Australian cricketer and Test match umpire

John Sheddon Swift (3 February 1852 – 28 February 1926 at Kew, Victoria) was a Victorian first-class cricketer and Test match umpire.

Swift was born in England. He married Ellen Maguire in the Melbourne suburb of Richmond in May 1874. He died suddenly at his home in the Melbourne suburb of Kew in February 1926, aged 74. His wife predeceased him.

He played three matches for Victoria as a right-hand batsman, scoring 65 runs at an average of 13.00 with a highest score of 28. He also kept wicket, taking two catches.

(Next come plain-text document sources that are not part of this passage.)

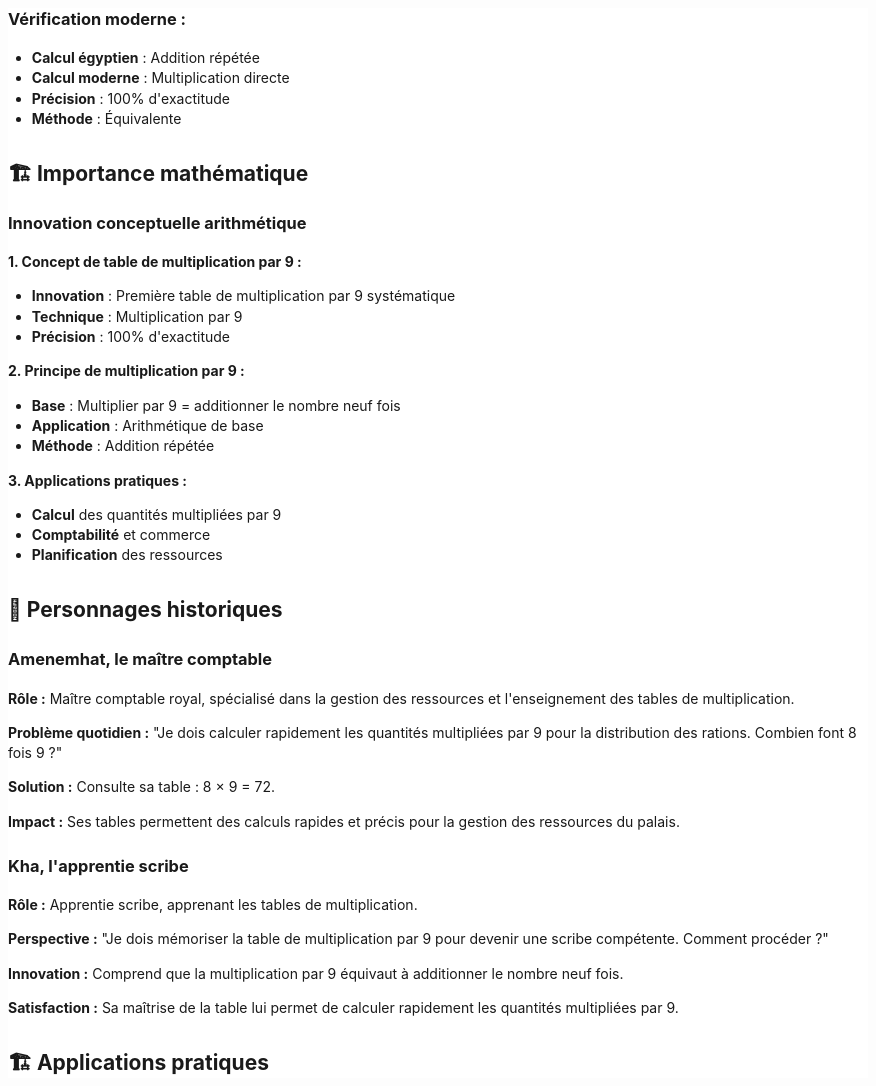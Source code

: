 ### **Vérification moderne :**
- **Calcul égyptien** : Addition répétée
- **Calcul moderne** : Multiplication directe
- **Précision** : 100% d'exactitude
- **Méthode** : Équivalente

## 🏗️ Importance mathématique

### **Innovation conceptuelle arithmétique**

**1. Concept de table de multiplication par 9 :**
- **Innovation** : Première table de multiplication par 9 systématique
- **Technique** : Multiplication par 9
- **Précision** : 100% d'exactitude

**2. Principe de multiplication par 9 :**
- **Base** : Multiplier par 9 = additionner le nombre neuf fois
- **Application** : Arithmétique de base
- **Méthode** : Addition répétée

**3. Applications pratiques :**
- **Calcul** des quantités multipliées par 9
- **Comptabilité** et commerce
- **Planification** des ressources

## 👥 Personnages historiques

### **Amenemhat, le maître comptable**

**Rôle :** Maître comptable royal, spécialisé dans la gestion des ressources et l'enseignement des tables de multiplication.

**Problème quotidien :** "Je dois calculer rapidement les quantités multipliées par 9 pour la distribution des rations. Combien font 8 fois 9 ?"

**Solution :** Consulte sa table : 8 × 9 = 72.

**Impact :** Ses tables permettent des calculs rapides et précis pour la gestion des ressources du palais.

### **Kha, l'apprentie scribe**

**Rôle :** Apprentie scribe, apprenant les tables de multiplication.

**Perspective :** "Je dois mémoriser la table de multiplication par 9 pour devenir une scribe compétente. Comment procéder ?"

**Innovation :** Comprend que la multiplication par 9 équivaut à additionner le nombre neuf fois.

**Satisfaction :** Sa maîtrise de la table lui permet de calculer rapidement les quantités multipliées par 9.

## 🏗️ Applications pratiques

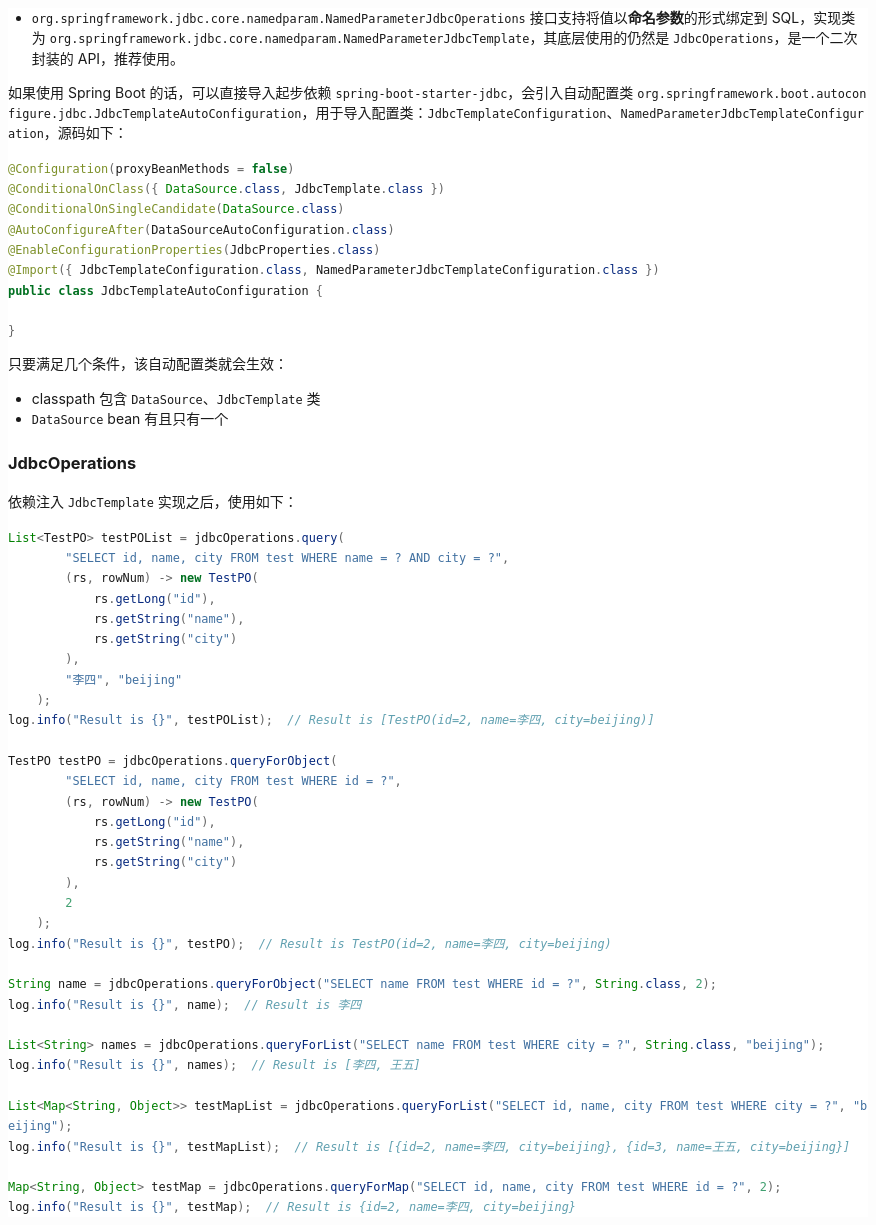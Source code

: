 * `org.springframework.jdbc.core.namedparam.NamedParameterJdbcOperations` 接口支持将值以**命名参数**的形式绑定到 SQL，实现类为 `org.springframework.jdbc.core.namedparam.NamedParameterJdbcTemplate`，其底层使用的仍然是 `JdbcOperations`，是一个二次封装的 API，推荐使用。

如果使用 Spring Boot 的话，可以直接导入起步依赖 `spring-boot-starter-jdbc`，会引入自动配置类 `org.springframework.boot.autoconfigure.jdbc.JdbcTemplateAutoConfiguration`，用于导入配置类：`JdbcTemplateConfiguration`、`NamedParameterJdbcTemplateConfiguration`，源码如下：

```java
@Configuration(proxyBeanMethods = false)
@ConditionalOnClass({ DataSource.class, JdbcTemplate.class })
@ConditionalOnSingleCandidate(DataSource.class)
@AutoConfigureAfter(DataSourceAutoConfiguration.class)
@EnableConfigurationProperties(JdbcProperties.class)
@Import({ JdbcTemplateConfiguration.class, NamedParameterJdbcTemplateConfiguration.class })
public class JdbcTemplateAutoConfiguration {

}
```

只要满足几个条件，该自动配置类就会生效：

* classpath 包含 `DataSource`、`JdbcTemplate` 类
* `DataSource` bean 有且只有一个

### JdbcOperations

依赖注入 `JdbcTemplate` 实现之后，使用如下：

```java
List<TestPO> testPOList = jdbcOperations.query(
        "SELECT id, name, city FROM test WHERE name = ? AND city = ?", 
        (rs, rowNum) -> new TestPO(
            rs.getLong("id"),
            rs.getString("name"),
            rs.getString("city")
        ), 
        "李四", "beijing"
    );
log.info("Result is {}", testPOList);  // Result is [TestPO(id=2, name=李四, city=beijing)]

TestPO testPO = jdbcOperations.queryForObject(
        "SELECT id, name, city FROM test WHERE id = ?", 
        (rs, rowNum) -> new TestPO(
            rs.getLong("id"),
            rs.getString("name"),
            rs.getString("city")
        ), 
        2
    );
log.info("Result is {}", testPO);  // Result is TestPO(id=2, name=李四, city=beijing)

String name = jdbcOperations.queryForObject("SELECT name FROM test WHERE id = ?", String.class, 2);
log.info("Result is {}", name);  // Result is 李四

List<String> names = jdbcOperations.queryForList("SELECT name FROM test WHERE city = ?", String.class, "beijing");
log.info("Result is {}", names);  // Result is [李四, 王五]

List<Map<String, Object>> testMapList = jdbcOperations.queryForList("SELECT id, name, city FROM test WHERE city = ?", "beijing");
log.info("Result is {}", testMapList);  // Result is [{id=2, name=李四, city=beijing}, {id=3, name=王五, city=beijing}]

Map<String, Object> testMap = jdbcOperations.queryForMap("SELECT id, name, city FROM test WHERE id = ?", 2);
log.info("Result is {}", testMap);  // Result is {id=2, name=李四, city=beijing}
```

Swift umpired eight Test matches, and was the first Australian to regularly officiate. He made his debut in the match between Australia and England in Melbourne on 31 December 1881 to 4 January 1882, officiating with James Lillywhite. In 1882–83 he and Ted Elliott stood in all four Test matches, the first time two umpires had officiated throughout an entire series. Moyes commented that "apparently we had reached the time when some kind of qualification was required and some consistency in appointment was observed." This was the series that saw presentation of The Ashes urn to the English captain, Ivo Bligh. Swift's last match was between Australia and England in Sydney from 25 February to 1 March 1887.

==Sources==
- Pollard, Jack, Australian Cricket: 1803–1893, The Formative Years. Sydney, The Book Company, 1995. (ISBN 0-207-15490-2)
- Moyes, A. G., Australian Cricket: A History, Sydney, Angus & Robertson, 1959.